Взгляды ученика и учителя обратились на него. Кажется, они и в самом деле забыли о третьем участнике разговора. Хотя решали, в общем-то, его судьбу.
— Дела минувших дней, — неохотно произнёс Скуало, махнув левой рукой. — Один из прошлых Хранителей Вонголы поехал крышей пуще прочих в пустоши и решил, что хочет пробудить пламя, устроившее Вспышку. Даже паству вокруг этой идеи собрать умудрился. Но только натравил на себя всех, за что и расплатился.
— Может, не только, — поправил его Ямамото. — Деймон Спейд был одним из сильнейшим туманников. Даже Мукуро не может с ним сравниться. Что-то Спейд точно сделал. Но, кажется, с отложенным эффектом.
— Без разницы, что он там сделал, его культ был и остаётся бредом окончательно уехавшего человека, — отмахнулся от него Скуало. — Всё, что происходит сейчас, лишь последствия. Культ ещё существует. Пусть Джиглио Неро соберутся и надают им — всё и закончится.

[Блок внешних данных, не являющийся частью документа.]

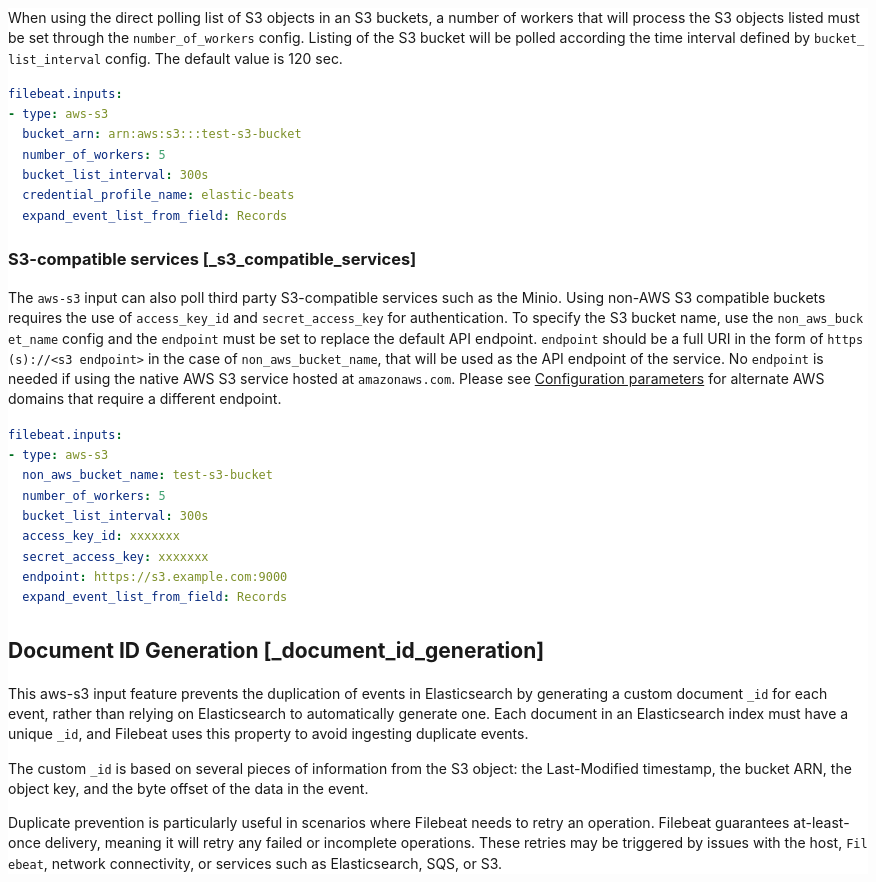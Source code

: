 When using the direct polling list of S3 objects in an S3 buckets, a number of workers that will process the S3 objects listed must be set through the `number_of_workers` config. Listing of the S3 bucket will be polled according the time interval defined by `bucket_list_interval` config. The default value is 120 sec.

```yaml
filebeat.inputs:
- type: aws-s3
  bucket_arn: arn:aws:s3:::test-s3-bucket
  number_of_workers: 5
  bucket_list_interval: 300s
  credential_profile_name: elastic-beats
  expand_event_list_from_field: Records
```


### S3-compatible services [_s3_compatible_services]

The `aws-s3` input can also poll third party S3-compatible services such as the Minio. Using non-AWS S3 compatible buckets requires the use of `access_key_id` and `secret_access_key` for authentication.  To specify the S3 bucket name, use the `non_aws_bucket_name` config and the `endpoint` must be set to replace the default API endpoint.  `endpoint` should be a full URI in the form of `https(s)://<s3 endpoint>` in the case of `non_aws_bucket_name`, that will be used as the API endpoint of the service.  No `endpoint` is needed if using the native AWS S3 service hosted at `amazonaws.com`.  Please see [Configuration parameters](#aws-credentials-config) for alternate AWS domains that require a different endpoint.

```yaml
filebeat.inputs:
- type: aws-s3
  non_aws_bucket_name: test-s3-bucket
  number_of_workers: 5
  bucket_list_interval: 300s
  access_key_id: xxxxxxx
  secret_access_key: xxxxxxx
  endpoint: https://s3.example.com:9000
  expand_event_list_from_field: Records
```


## Document ID Generation [_document_id_generation]

This aws-s3 input feature prevents the duplication of events in Elasticsearch by generating a custom document `_id` for each event, rather than relying on Elasticsearch to automatically generate one. Each document in an Elasticsearch index must have a unique `_id`, and Filebeat uses this property to avoid ingesting duplicate events.

The custom `_id` is based on several pieces of information from the S3 object: the Last-Modified timestamp, the bucket ARN, the object key, and the byte offset of the data in the event.

Duplicate prevention is particularly useful in scenarios where Filebeat needs to retry an operation. Filebeat guarantees at-least-once delivery, meaning it will retry any failed or incomplete operations. These retries may be triggered by issues with the host, `Filebeat`, network connectivity, or services such as Elasticsearch, SQS, or S3.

А мальчишку я тебе не отдам. Тем более, если он сам не хочет.
— Ваша удача, что наши взгляды на этот вопрос совпадают, — протянул Фран, откинувшись на спинку стула, чтобы совсем не расплыться. — Я остаюсь, «брат». Так и передай Саваде.
— Эх! Твое дело, не смею настаивать, — пожал плечами Ямамото. — Но хоть на кофе согласишься? Кажется, оно тебе нужно.
— Умеете вы вину искупать, — выдохнул юноша, попытавшись сдержать дрожь, вновь забившую пальцы так, что ногти по столу застучали. — Если ещё бодрящей настойки туда капнете, я, может, постараюсь быть помягче.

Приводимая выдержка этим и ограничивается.